Мы выехали из Петербурга счастливые, довольные; мой отец ехал тоже с нами в Москву. Только порою, при воспоминании о том, что отцу не дозволено сопровождать нас в деревню, пробегала какая-то туча, но ненадолго, и бесследно исчезала.
Опять мы остановились в «Дрездене», но теперь мы приезжали туда только ночевать; бывали у дедушки, у друзей Огарева и наконец у моей сестры, которую осторожно приготовили ко всем новостям. Теперь бояться нечего было: все близкие были налицо. Мы остались до крестин моей старшей племянницы: четыре пары крестных отцов и матерей были ее восприемниками; в первой паре стоял ее прадед.
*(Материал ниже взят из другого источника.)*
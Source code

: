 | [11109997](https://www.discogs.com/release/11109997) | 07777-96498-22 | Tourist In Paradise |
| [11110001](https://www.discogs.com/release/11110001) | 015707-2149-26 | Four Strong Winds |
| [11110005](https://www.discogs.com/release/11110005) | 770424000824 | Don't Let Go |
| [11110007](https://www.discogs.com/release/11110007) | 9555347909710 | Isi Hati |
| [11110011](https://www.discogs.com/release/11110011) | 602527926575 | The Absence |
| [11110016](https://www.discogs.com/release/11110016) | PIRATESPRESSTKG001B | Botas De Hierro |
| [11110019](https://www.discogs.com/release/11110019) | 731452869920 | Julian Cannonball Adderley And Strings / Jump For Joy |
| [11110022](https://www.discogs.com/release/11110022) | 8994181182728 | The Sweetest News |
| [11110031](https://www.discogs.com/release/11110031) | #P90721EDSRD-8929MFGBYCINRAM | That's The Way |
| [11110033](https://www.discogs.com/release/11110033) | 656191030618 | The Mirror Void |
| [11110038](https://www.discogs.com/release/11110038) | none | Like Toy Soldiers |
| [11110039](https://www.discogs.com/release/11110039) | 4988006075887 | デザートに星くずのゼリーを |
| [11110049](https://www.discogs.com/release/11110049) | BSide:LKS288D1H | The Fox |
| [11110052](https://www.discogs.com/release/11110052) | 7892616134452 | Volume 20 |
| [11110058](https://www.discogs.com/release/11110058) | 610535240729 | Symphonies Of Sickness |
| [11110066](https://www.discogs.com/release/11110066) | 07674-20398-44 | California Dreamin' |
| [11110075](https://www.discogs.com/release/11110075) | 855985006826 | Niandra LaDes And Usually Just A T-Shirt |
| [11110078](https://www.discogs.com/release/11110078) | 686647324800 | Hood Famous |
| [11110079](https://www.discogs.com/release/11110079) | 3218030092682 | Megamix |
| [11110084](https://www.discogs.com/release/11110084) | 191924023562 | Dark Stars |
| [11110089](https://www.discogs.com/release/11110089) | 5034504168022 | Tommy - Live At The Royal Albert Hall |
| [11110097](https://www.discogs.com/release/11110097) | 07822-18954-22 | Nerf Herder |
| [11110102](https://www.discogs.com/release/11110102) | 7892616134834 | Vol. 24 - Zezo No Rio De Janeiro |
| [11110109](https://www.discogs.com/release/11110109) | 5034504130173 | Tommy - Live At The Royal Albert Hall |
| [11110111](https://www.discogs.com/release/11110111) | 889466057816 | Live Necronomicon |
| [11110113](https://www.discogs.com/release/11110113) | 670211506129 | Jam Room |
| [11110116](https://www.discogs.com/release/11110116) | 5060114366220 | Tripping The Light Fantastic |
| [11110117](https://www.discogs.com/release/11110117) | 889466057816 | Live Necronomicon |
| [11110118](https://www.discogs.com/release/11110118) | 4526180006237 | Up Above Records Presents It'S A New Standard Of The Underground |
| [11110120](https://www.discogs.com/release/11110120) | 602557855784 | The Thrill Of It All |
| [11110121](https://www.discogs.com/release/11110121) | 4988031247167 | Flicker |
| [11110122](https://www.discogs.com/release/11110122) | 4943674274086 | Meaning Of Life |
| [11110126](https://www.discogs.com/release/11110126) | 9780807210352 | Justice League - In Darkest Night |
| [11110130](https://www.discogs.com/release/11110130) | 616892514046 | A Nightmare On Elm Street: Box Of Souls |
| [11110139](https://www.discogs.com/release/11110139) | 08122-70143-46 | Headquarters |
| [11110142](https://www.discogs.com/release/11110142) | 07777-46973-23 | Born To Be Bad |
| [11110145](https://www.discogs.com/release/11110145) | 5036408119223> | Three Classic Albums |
После этого торжества мы уехали в Яхонтово с mаmап, Огаревым и Феклою Егоровною, а сестра моя от сильных потрясений слегла в постель на полгода; очень может быть, что эта болезнь положила начало той, которая впоследствии свела ее преждевременно в могилу.
В деревне мы наслушались самых разнообразных толков и легенд о наших бывших узниках: не удивлялись тому, что нет моего отца; напротив, не верили, что он свободен, но удивлялись, что Огарев вернулся.
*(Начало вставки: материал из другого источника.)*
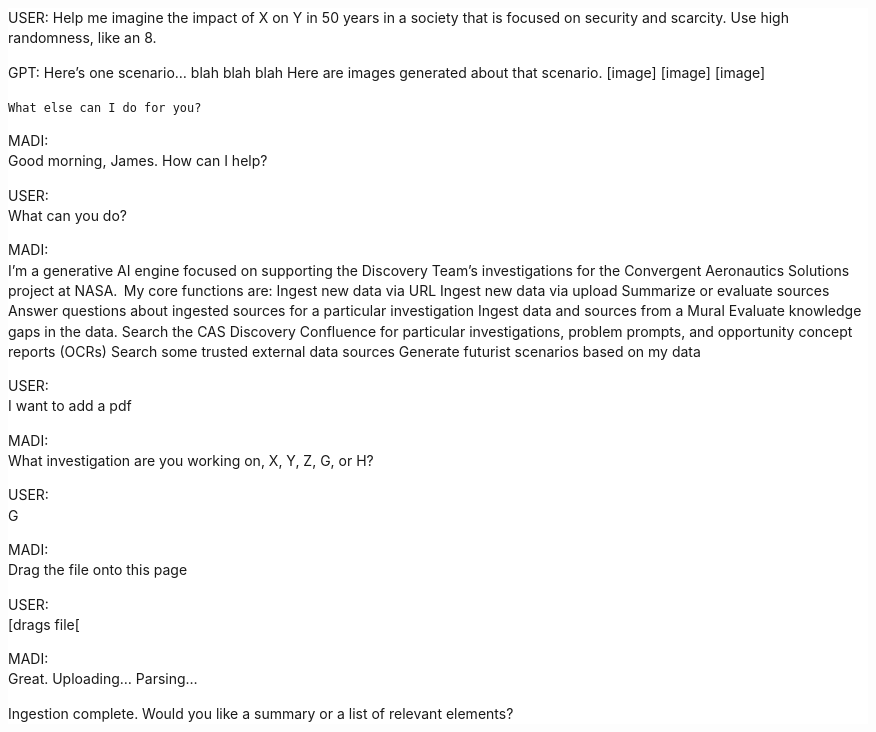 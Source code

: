 USER:	Help me imagine the impact of X on Y in 50 years in a society that is focused on security and scarcity.  Use high randomness, like an 8.

GPT:	Here’s one scenario… blah blah blah
	Here are images generated about that scenario.
	[image]
	[image]
	[image]

	What else can I do for you?









MADI:	
Good morning, James. How can I help? 
 
USER: 	
What can you do? 
 
MADI:	
I’m a generative AI engine focused on supporting the Discovery Team’s investigations for the Convergent Aeronautics Solutions project at NASA.  My core functions are: 
Ingest new data via URL 
Ingest new data via upload 
Summarize or evaluate sources 
Answer questions about ingested sources for a particular investigation 
Ingest data and sources from a Mural 
Evaluate knowledge gaps in the data. 
Search the CAS Discovery Confluence for particular investigations, problem prompts, and opportunity concept reports (OCRs) 
Search some trusted external data sources 
Generate futurist scenarios based on my data 
 
USER:	
I want to add a pdf 
 
MADI:	
What investigation are you working on, X, Y, Z, G, or H? 
 
USER: 	
G 
 
MADI:	
Drag the file onto this page 
 
USER: 	
[drags file[ 
 
MADI:	
Great. 
Uploading… 
Parsing… 
 
Ingestion complete. Would you like a summary or a list of relevant elements?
Узнав о нашем возвращении в Яхонтово, казенные крестьяне стали опять наведываться по ночам о том, что сталось С Тучковым? Мы говорили им, что он свободен и скоро будет опять с нами, но они недоверчиво качали головами и тихо утирали слезы; они оплакивали его, как покойника.
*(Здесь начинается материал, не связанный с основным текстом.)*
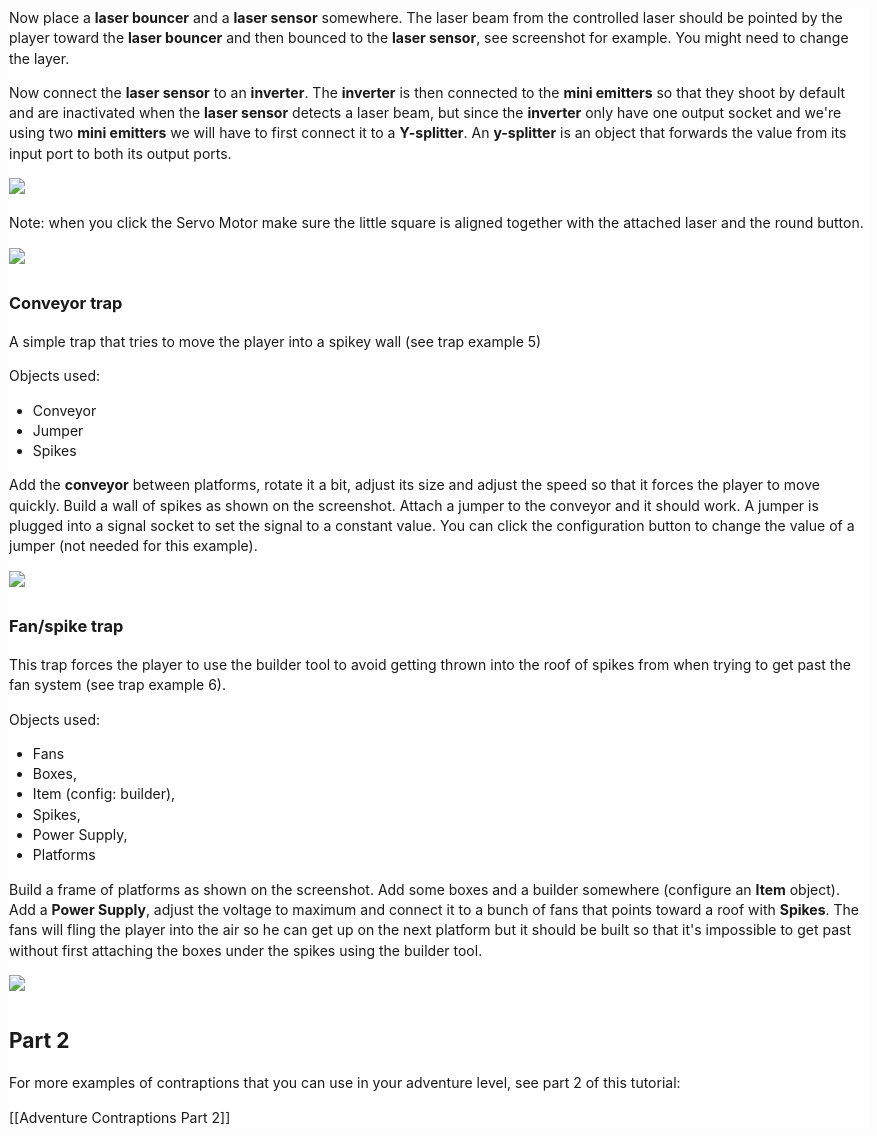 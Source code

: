 Now place a **laser bouncer** and a **laser sensor** somewhere. The laser beam from the controlled laser should be pointed by the player toward the **laser bouncer** and then bounced to the **laser sensor**, see screenshot for example. You might need to change the layer.

Now connect the **laser sensor** to an **inverter**. The **inverter** is then connected to the **mini emitters** so that they shoot by default and are inactivated when the **laser sensor** detects a laser beam, but since the **inverter** only have one output socket and we're using two **mini emitters** we will have to first connect it to a **Y-splitter**. An **y-splitter** is an object that forwards the value from its input port to both its output ports.

![](/wiki/images/imgur/5y64iWY.webp)

Note: when you click the Servo Motor make sure the little square is aligned together with the attached laser and the round button.

![](/wiki/images/imgur/ODTpCwl.webp)

### Conveyor trap
A simple trap that tries to move the player into a spikey wall (see trap example 5)

Objects used:
- Conveyor
- Jumper
- Spikes

Add the **conveyor** between platforms, rotate it a bit, adjust its size and adjust the speed so that it forces the player to move quickly. Build a wall of spikes as shown on the screenshot. Attach a jumper to the conveyor and it should work. A jumper is plugged into a signal socket to set the signal to a constant value. You can click the configuration button to change the value of a jumper (not needed for this example).

![](/wiki/images/imgur/nRbSaXP.webp)

### Fan/spike trap
This trap forces the player to use the builder tool to avoid getting thrown into the roof of spikes from when trying to get past the fan system (see trap example 6).

Objects used:
- Fans
- Boxes,
- Item (config: builder),
- Spikes,
- Power Supply,
- Platforms

Build a frame of platforms as shown on the screenshot. Add some boxes and a builder somewhere (configure an **Item** object). Add a **Power Supply**, adjust the voltage to maximum and connect it to a bunch of fans that points toward a roof with **Spikes**. The fans will fling the player into the air so he can get up on the next platform but it should be built so that it's impossible to get past without first attaching the boxes under the spikes using the builder tool.

![](/wiki/images/imgur/5RQhWCh.webp)

## Part 2
For more examples of contraptions that you can use in your adventure level, see part 2 of this tutorial:

[[Adventure Contraptions Part 2]]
Без нас приезжал исправник, рылся в бумагах и книгах отца и увез их полный чемодан; библиотека отца очень пострадала за это время; нам было жаль книг, разных остатков письменных воспоминаний о декабристах; мы придумали спрятать все эти драгоценности в пружины дивана, стоявшего у нас наверху: с неделю старая няня помогала нам переносить наши сокровища по ночам. Мы оторвали у книг крышки и, свернув все трубочками, поместили в диван очень много книг и бумаг; потом, как обойщик, Огарев обтянул пружины холстом, так что ничего не было видно; но моя мать впала в какое-то нервное состояние, ей чудились колокольчики; она входила к нам наверх испуганная, с искаженными чертами лица, говоря бессвязно: «Найдут, найдут!» Напрасно мы пытались ее успокоить. Наше одиночество тоже действовало на нее: соседи к нам не ездили в то время. Действительно, колокольчик теперь всегда означал какую-нибудь неприятность; приезжал становой пристав или исправник прямо в контору узнавать и записывать, кто из соседей был у нас; вот почему и перестали ездить к нам. Раз после такого нервного испуга моей матери Огарев сказал мне печально: «Пожертвуем книгами и бумагами для спокойствия твоей матери! Я серьезно боюсь за нее; ее нервное напряжение все усиливается». Так было решено и исполнено. Моя мать совершенно успокоилась. В продолжение недели Фекла Егоровна по ночам носила книги и бумаги вниз и жгла их в больших печах.